Serbskija novini was the first Serbian-language newspaper. It was published in Vienna in 1791 by the Markides Pouliou brothers.

The initiative to publish Serbian newspaper was announced by ethnic Greek Dimitrije Teoharidis on 10 May 1788, followed by brothers Georgije and Publije Markides Puljo on 14 June of the same year. In 1790 Emanuilo Janković wanted to achieve permission to publish the newspaper in Novi Sad which he achieved when the Grand Folk Assembly in Timisoara granted him permission and a loan on 2 October 1790. His initiative was however halted by the royal delegate who stated that there is in fact nothing preventing earlier permission request by brothers Markides Puljo who wanted to publish their newspaper in Vienna.

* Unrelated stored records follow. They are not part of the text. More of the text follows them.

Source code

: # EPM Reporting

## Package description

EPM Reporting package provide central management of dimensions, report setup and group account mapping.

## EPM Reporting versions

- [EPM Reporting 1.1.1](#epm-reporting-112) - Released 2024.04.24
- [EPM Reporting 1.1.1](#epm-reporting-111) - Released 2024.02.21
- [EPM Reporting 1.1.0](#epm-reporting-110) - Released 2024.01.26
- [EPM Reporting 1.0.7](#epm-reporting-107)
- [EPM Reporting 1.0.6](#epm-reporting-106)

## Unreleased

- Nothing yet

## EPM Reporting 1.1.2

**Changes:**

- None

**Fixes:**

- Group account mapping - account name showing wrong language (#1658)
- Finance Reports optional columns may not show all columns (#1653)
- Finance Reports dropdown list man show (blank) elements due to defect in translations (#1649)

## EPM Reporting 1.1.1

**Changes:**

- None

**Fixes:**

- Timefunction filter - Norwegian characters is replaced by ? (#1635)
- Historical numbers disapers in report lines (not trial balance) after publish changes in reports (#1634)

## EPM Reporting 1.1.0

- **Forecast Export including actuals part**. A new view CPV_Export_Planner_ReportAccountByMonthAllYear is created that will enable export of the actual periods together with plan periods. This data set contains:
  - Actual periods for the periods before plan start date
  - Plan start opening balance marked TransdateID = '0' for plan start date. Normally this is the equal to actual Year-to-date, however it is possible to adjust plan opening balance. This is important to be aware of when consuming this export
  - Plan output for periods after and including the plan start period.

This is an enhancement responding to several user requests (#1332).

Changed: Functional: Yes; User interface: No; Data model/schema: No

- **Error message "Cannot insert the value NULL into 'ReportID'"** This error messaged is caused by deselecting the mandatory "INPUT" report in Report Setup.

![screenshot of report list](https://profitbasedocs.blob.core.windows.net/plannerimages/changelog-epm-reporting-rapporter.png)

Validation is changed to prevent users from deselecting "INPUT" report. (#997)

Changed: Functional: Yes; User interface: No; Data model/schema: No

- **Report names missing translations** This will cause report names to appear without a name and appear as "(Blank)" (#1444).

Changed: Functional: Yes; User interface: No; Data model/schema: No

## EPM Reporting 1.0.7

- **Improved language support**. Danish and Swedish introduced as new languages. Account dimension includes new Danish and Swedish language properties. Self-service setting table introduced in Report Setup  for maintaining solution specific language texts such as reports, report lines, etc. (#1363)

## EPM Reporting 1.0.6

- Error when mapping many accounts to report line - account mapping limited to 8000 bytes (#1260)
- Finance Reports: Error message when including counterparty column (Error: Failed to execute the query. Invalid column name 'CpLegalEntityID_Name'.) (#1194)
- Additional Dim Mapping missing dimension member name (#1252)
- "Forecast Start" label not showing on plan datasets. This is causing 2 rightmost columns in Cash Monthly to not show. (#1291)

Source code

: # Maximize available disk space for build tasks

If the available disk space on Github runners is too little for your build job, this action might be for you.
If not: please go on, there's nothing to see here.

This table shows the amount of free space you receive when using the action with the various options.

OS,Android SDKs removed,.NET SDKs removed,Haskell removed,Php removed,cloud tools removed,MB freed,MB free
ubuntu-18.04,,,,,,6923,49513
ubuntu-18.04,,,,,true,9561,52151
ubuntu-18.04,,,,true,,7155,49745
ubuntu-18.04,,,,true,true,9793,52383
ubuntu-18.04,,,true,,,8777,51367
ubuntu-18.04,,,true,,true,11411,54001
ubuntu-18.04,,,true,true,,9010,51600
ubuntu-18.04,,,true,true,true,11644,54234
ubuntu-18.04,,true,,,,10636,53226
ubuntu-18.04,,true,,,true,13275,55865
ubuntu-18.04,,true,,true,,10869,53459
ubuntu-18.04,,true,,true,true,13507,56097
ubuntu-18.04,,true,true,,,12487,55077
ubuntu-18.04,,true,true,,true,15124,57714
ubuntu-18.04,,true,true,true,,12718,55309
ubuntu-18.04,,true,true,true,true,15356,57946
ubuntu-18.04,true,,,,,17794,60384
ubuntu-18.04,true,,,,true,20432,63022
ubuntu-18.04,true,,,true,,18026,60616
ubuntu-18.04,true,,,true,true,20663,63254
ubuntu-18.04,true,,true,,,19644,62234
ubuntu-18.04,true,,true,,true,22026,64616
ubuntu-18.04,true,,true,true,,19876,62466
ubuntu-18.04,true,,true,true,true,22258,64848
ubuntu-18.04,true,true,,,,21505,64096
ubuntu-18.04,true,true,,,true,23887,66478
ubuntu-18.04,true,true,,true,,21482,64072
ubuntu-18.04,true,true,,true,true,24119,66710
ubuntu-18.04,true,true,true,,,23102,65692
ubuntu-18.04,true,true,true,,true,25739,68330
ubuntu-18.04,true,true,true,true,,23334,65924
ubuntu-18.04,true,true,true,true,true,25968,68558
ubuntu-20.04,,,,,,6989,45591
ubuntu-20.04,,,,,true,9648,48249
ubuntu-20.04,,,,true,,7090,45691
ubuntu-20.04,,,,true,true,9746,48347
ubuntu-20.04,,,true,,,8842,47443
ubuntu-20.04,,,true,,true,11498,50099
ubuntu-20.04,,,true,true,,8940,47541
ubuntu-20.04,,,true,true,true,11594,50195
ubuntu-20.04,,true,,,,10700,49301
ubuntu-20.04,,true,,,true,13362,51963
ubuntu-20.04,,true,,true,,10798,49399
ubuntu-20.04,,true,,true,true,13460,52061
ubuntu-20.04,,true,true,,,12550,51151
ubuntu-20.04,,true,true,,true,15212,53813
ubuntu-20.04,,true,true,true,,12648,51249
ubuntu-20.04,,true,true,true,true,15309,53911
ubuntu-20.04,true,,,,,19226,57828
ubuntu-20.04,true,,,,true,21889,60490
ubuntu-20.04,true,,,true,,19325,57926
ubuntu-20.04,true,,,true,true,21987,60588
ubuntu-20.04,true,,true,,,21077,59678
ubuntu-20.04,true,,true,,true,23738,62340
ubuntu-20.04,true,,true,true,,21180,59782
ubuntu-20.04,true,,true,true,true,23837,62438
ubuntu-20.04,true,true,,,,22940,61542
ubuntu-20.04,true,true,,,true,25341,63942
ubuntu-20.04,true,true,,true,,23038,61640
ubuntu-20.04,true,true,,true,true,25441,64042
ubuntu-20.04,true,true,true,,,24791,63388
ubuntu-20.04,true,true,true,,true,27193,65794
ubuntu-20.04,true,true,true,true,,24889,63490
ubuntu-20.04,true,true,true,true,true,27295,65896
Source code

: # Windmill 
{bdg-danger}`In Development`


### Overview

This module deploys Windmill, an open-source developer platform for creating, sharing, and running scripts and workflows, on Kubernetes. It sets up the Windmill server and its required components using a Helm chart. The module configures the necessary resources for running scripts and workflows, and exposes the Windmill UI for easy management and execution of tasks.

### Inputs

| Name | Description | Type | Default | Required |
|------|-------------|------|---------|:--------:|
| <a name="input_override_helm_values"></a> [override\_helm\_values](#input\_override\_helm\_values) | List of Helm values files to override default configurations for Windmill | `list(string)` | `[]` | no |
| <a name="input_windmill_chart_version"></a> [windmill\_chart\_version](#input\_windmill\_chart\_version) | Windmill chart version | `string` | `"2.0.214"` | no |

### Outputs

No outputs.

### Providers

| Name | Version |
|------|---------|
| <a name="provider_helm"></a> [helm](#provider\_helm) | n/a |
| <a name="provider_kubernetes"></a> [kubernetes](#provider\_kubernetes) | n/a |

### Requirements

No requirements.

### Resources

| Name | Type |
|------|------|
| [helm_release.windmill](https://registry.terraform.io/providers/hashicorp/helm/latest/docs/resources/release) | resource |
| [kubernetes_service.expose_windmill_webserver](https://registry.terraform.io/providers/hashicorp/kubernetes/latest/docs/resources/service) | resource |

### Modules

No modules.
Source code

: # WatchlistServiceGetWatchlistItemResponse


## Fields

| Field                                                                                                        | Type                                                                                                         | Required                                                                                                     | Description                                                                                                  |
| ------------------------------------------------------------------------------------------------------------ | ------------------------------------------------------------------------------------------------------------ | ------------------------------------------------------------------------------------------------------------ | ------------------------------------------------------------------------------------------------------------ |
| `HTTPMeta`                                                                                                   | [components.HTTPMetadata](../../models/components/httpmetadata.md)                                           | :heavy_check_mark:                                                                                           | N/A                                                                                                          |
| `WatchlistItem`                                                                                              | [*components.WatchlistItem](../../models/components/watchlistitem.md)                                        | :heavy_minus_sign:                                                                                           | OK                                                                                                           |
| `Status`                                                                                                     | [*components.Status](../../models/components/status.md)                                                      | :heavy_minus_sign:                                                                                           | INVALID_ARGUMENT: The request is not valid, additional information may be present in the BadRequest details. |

In October of 1790 they established both Serbian newspaper and Greek newspaper Efimeris. The first issue of the Serbian newspaper was published on 14 March 1791 (Julian calendar). There is no data on newspaper contributors but it is believed that the correspondent from Osijek was Stefan Rajić. The newspaper followed the style of the other newspapers in the city and they published first Serbian reportages, book reviews and adds.

The permission to publish the newspaper was discontinued in 1792 due to editorial sympathies for the French Revolution. The published issues were retraced from public libraries and most probably destroyed remaining mostly forgotten until 1901 when Matica srpska rediscovered and acquired one complete of publication (missing late 1792 issues).